_Data extract_.
▼

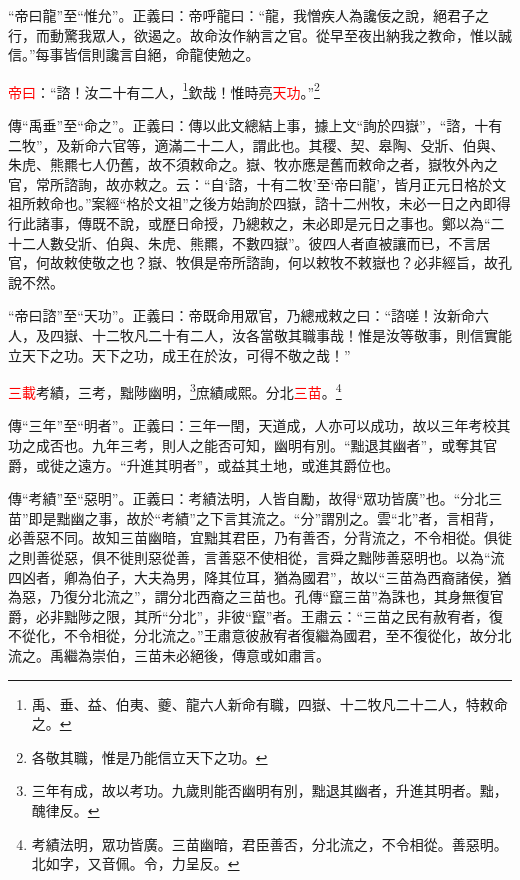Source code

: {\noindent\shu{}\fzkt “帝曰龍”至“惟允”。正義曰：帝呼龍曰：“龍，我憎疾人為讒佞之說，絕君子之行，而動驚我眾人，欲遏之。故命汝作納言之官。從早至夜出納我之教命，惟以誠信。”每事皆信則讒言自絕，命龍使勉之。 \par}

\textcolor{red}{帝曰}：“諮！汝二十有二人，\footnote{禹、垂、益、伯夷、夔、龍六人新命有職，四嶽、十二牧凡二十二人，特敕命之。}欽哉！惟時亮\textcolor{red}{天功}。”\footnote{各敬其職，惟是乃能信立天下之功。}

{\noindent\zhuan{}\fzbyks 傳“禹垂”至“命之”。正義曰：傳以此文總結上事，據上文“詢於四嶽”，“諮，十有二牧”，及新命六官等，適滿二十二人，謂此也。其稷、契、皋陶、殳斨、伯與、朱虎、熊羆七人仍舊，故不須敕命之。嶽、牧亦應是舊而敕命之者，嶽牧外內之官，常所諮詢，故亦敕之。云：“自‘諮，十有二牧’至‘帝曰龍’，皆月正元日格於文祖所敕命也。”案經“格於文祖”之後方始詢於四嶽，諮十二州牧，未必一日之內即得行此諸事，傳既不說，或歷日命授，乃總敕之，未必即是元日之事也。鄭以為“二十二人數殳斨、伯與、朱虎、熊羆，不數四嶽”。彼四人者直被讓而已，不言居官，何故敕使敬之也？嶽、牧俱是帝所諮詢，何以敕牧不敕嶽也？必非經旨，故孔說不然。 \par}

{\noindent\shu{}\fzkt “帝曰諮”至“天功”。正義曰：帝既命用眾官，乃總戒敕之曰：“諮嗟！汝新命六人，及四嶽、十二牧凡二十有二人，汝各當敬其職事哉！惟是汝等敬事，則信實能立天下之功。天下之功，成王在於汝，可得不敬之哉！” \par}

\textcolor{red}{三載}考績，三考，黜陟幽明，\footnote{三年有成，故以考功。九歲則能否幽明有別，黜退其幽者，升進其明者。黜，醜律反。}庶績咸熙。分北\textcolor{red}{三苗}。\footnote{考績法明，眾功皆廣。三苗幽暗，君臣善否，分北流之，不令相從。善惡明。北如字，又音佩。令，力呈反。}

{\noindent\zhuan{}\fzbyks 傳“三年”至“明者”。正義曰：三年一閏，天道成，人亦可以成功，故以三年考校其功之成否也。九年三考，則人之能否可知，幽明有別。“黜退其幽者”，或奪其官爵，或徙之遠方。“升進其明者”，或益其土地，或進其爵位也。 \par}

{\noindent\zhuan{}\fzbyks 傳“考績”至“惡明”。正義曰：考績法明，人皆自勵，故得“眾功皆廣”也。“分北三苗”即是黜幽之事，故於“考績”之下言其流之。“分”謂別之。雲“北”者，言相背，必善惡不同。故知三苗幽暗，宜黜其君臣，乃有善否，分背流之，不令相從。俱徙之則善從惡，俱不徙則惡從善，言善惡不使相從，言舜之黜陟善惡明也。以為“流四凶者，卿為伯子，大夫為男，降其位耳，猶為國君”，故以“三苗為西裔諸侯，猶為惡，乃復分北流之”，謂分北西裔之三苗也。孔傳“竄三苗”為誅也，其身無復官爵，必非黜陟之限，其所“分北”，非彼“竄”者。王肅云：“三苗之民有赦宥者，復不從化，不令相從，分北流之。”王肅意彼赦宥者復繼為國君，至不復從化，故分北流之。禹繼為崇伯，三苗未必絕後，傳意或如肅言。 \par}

▲
▼

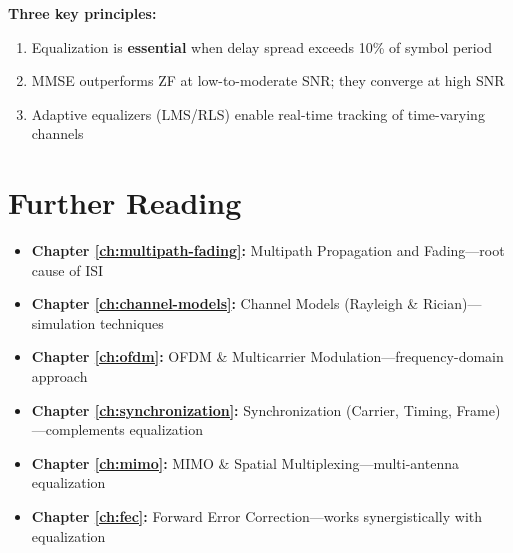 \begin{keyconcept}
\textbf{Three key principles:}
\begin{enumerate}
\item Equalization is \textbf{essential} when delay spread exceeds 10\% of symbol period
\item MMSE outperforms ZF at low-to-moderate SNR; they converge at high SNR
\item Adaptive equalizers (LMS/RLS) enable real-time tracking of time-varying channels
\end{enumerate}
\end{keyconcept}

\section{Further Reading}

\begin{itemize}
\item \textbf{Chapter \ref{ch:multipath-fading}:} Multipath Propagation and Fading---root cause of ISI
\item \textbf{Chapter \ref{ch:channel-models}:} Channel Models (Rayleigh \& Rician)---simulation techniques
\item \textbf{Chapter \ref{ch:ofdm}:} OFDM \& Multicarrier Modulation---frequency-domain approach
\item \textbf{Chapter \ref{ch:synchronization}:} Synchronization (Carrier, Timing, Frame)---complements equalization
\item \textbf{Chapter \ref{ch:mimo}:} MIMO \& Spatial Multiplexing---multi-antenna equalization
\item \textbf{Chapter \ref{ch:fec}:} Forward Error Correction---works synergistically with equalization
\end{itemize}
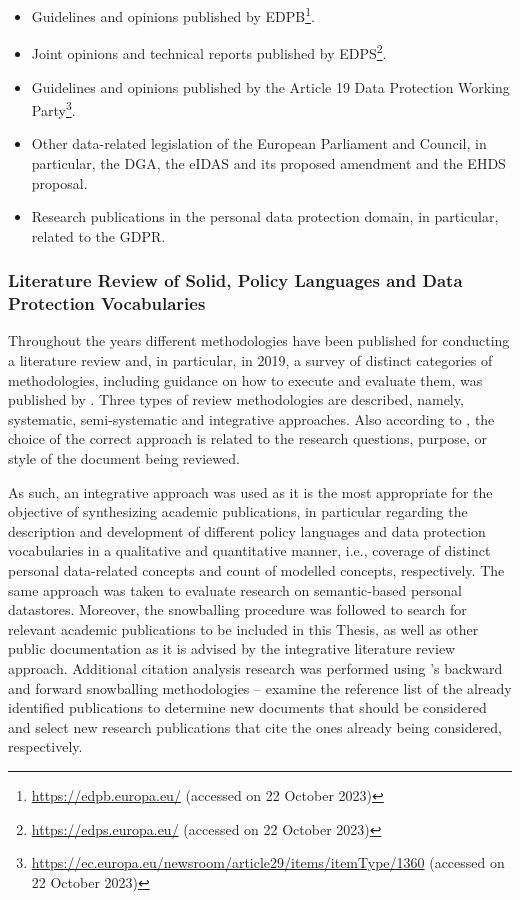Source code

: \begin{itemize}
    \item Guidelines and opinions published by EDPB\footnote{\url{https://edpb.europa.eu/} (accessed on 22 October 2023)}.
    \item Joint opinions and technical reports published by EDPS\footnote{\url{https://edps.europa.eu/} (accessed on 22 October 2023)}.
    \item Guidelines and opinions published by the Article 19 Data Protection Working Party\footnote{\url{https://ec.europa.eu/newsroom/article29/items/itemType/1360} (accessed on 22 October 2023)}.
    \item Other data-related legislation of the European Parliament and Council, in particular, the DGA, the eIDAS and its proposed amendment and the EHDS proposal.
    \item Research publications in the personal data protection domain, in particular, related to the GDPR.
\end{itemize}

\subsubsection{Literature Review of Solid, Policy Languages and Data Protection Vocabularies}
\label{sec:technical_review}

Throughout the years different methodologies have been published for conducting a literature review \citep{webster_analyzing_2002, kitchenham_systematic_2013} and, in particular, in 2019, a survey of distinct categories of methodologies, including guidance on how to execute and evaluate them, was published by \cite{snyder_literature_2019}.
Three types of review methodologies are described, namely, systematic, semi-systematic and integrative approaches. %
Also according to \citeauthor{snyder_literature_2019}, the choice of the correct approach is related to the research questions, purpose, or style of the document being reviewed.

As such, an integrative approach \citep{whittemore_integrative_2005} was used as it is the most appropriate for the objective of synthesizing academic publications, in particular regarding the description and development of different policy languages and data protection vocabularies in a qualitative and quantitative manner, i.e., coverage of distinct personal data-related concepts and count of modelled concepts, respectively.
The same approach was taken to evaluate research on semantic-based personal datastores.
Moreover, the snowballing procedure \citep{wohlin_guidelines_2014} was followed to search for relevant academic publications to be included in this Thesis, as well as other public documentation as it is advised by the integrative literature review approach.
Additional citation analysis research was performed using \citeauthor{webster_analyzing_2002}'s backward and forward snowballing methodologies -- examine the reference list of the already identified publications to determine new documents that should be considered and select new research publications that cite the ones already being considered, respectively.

▲

_What is needed_.
Print exactly the lines above that run from the one with "synergistically with equalization" down to the one with "Joint opinions and", and omit the pictures.

_Exercise result_.
\item \textbf{Chapter \ref{ch:fec}:} Forward Error Correction---works synergistically with equalization
\end{itemize}
Source code

: \begin{itemize}
    \item Guidelines and opinions published by EDPB\footnote{\url{https://edpb.europa.eu/} (accessed on 22 October 2023)}.
    \item Joint opinions and technical reports published by EDPS\footnote{\url{https://edps.europa.eu/} (accessed on 22 October 2023)}.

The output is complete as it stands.